Both the recreational and the medical attributes of opioids were well known throughout history and the compounds were
widely used in all levels of society and opium was easily obtained from the local druggist. Crude opium was the main form
of the drug until 1805 when morphine was isolated from opium by a German pharmacist, who named it morphium - after Morpheus,
the Greek god of dreams (from 'A Brief History of Opium' at http://opiates.net/). Today there are numerous forms of the drug and numerous medical applications. There is also extensive interest in the drug
class and a 2011 PubMed search of 'opioids' yielded 110,814 hits.

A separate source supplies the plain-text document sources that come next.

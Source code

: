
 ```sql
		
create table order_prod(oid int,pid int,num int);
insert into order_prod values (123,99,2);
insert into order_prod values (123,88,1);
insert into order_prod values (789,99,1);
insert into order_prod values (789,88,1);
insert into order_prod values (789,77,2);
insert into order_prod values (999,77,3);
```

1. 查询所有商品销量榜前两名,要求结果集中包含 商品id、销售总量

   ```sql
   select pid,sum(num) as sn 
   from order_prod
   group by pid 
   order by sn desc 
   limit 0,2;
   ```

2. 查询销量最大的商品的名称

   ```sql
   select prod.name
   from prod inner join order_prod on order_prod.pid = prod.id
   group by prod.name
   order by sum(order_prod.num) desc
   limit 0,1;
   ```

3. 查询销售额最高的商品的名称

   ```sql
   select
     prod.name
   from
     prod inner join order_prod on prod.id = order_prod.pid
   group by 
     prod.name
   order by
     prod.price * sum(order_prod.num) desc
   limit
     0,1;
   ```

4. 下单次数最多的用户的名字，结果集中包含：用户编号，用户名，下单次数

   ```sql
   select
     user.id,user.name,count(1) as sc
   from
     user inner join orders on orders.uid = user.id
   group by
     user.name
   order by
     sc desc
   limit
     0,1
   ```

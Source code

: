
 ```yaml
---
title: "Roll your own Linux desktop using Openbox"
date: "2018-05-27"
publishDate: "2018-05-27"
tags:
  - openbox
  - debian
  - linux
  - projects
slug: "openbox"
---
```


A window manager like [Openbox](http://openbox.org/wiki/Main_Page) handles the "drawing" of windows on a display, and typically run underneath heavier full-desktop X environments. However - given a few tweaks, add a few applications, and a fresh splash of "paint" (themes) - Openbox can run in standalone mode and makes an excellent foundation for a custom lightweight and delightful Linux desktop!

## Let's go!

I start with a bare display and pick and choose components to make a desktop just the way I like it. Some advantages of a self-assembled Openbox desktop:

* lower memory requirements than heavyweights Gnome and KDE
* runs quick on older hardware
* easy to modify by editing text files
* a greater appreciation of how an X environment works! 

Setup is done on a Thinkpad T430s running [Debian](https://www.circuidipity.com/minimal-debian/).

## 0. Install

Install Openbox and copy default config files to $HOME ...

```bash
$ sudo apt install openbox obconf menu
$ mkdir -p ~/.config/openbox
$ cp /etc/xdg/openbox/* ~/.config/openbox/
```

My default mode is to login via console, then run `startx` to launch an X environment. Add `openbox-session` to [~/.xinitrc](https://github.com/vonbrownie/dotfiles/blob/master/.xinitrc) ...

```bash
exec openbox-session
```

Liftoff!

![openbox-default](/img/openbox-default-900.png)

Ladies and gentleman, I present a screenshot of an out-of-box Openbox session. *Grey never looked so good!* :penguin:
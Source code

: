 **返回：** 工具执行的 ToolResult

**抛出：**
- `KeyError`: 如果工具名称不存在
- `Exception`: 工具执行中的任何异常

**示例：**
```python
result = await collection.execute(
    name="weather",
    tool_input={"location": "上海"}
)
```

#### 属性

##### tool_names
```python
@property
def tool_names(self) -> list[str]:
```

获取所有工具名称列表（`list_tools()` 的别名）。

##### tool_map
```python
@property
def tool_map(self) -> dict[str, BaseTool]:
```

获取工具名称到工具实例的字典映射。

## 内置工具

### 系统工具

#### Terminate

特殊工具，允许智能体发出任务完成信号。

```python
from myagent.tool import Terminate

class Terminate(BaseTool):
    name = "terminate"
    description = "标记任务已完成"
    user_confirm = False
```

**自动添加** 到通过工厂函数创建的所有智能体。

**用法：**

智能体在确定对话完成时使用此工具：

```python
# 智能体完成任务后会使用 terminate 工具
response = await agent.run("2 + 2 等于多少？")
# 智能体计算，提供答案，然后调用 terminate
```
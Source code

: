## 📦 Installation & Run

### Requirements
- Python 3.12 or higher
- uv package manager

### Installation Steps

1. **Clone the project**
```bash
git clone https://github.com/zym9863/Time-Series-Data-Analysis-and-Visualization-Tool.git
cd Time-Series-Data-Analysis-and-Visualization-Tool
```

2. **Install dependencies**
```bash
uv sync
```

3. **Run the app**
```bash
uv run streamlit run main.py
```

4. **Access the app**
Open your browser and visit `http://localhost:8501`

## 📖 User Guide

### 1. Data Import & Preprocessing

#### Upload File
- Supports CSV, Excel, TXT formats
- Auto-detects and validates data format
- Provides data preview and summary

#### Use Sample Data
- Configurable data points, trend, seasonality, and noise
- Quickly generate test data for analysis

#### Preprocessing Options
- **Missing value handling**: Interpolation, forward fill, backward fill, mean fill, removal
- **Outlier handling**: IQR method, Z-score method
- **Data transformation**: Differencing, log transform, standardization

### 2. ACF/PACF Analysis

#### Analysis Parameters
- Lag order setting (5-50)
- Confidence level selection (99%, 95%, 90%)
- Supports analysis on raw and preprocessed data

Opioids bind to specific opioid receptors that are located primarily in the central and peripheral nervous systems, although
locations exist in other tissues (eg, synovium). The three principal opioid receptors are mu, kappa and delta, and numerous
other minor receptors and subreceptors have been identified. Opioids primarily bind to presynaptic receptors and cause a decrease
in the release of excitatory neurotransmitters.
Opioids are traditionally (and loosely) classified as 'full agonists', 'partial agonists', 'agonists-antagonists' and 'antagonists',
depending on their activity at the mu opioid receptor. Full agonists bind to and activate both the mu and kappa receptors
and commonly used drugs in this category include morphine, hydromorphone, fentanyl (and the fentanyl derivatives), methadone
and codeine. Partial agonists bind to, but only partially activate, the mu receptor and can have varying activity at the kappa
receptor. The drug most commonly used in veterinary medicine that fits this category is buprenorphine. Some experts consider
buprenorphine to be an agonist-antagonist but most feel that it better fits the partial agonist category. The classically
used agonist-antagonist is butorphanol, which is an agonist at the kappa receptor but an antagonist at the mu receptor. Pentazocine
and nalbuphine are also agonist-antagonists. Finally, we have the antagonists, naloxone and naltrexone. Antagonists bind to
the receptor but do not activate it. The binding blocks the binding of the drugs that would activate the receptor (the agonists),
thereby eliminating the effects of those drugs.
Opioids are a versatile class of drugs that can be used systemically (IV, IM, SQ, PO), in the epidural or intrathecal space
and in the articular space. Opioids can be used to treat both acute (Table 1) and chronic (Table 2) pain. The primary medically
positive effect of opioids is analgesia, although euphoria may also be considered a benefit in certain patients. The primary
medically adverse effects of the opioids include nausea, vomiting, constipation, slowing of GI motility, dysphoria, pruritis
and respiratory depression. The actual incidence of many of these side effects is highly overstated and the benefits of the
opioid class should be weighed against the potential for the adverse effects.